Work to be completed:
Go through the data below and copy each line where the word "Panthi" occurs.

Data for the task:
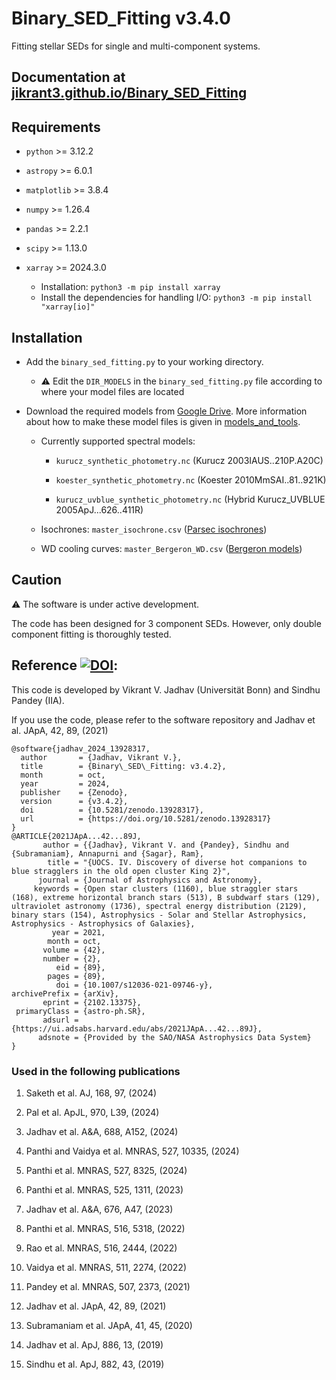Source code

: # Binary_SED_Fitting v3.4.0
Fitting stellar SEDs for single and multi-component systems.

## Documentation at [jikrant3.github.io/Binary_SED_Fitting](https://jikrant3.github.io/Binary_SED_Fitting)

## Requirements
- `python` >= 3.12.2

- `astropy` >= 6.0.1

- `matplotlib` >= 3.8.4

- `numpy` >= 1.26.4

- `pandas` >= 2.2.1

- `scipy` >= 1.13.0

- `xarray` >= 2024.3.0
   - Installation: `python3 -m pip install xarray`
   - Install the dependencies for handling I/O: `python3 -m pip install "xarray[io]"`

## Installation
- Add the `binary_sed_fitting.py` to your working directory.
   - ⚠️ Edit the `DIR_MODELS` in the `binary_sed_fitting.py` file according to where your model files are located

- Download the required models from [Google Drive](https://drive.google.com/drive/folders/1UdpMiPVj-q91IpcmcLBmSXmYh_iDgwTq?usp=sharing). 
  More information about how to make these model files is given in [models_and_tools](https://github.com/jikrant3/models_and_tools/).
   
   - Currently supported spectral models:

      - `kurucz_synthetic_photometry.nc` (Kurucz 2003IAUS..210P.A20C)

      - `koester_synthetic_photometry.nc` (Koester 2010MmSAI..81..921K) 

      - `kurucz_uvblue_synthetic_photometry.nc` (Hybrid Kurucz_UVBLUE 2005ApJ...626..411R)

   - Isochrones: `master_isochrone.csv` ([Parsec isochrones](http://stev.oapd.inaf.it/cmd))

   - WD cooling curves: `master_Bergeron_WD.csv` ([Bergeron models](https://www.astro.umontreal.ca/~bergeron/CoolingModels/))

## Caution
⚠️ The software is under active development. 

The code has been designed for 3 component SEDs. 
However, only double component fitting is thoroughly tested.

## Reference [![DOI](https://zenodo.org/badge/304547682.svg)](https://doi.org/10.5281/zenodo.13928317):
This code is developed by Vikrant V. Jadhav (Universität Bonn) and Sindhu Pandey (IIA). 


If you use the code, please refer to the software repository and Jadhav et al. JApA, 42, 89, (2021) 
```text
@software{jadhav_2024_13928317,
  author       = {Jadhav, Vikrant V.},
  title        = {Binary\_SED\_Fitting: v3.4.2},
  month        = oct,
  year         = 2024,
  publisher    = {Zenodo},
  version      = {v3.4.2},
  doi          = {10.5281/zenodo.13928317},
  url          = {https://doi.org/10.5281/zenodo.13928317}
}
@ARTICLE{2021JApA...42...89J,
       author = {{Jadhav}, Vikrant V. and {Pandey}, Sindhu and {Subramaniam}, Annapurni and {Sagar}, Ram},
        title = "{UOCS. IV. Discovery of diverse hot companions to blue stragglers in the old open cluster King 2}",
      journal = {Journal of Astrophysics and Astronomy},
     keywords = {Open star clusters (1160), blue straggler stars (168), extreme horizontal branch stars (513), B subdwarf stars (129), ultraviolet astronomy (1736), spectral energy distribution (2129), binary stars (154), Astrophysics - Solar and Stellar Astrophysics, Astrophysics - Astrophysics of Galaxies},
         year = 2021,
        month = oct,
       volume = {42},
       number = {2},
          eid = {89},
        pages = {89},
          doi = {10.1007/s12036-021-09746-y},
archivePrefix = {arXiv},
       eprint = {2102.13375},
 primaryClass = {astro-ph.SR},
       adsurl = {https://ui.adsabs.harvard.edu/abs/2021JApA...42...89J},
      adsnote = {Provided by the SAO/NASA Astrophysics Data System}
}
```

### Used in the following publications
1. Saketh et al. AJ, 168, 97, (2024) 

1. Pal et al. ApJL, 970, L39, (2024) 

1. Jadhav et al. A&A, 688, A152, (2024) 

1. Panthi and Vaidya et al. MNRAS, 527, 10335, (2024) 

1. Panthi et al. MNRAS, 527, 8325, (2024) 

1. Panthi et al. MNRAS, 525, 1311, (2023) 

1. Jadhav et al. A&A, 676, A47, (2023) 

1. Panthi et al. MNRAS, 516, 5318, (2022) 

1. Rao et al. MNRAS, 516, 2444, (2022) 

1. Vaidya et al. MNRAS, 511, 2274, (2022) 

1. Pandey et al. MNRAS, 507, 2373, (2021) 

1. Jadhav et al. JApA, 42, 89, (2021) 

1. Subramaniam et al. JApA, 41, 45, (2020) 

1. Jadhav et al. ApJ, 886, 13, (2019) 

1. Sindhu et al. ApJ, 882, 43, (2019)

Answer to this task:
1. Panthi and Vaidya et al. MNRAS, 527, 10335, (2024) 
1. Panthi et al. MNRAS, 527, 8325, (2024) 
1. Panthi et al. MNRAS, 525, 1311, (2023) 
1. Panthi et al. MNRAS, 516, 5318, (2022) 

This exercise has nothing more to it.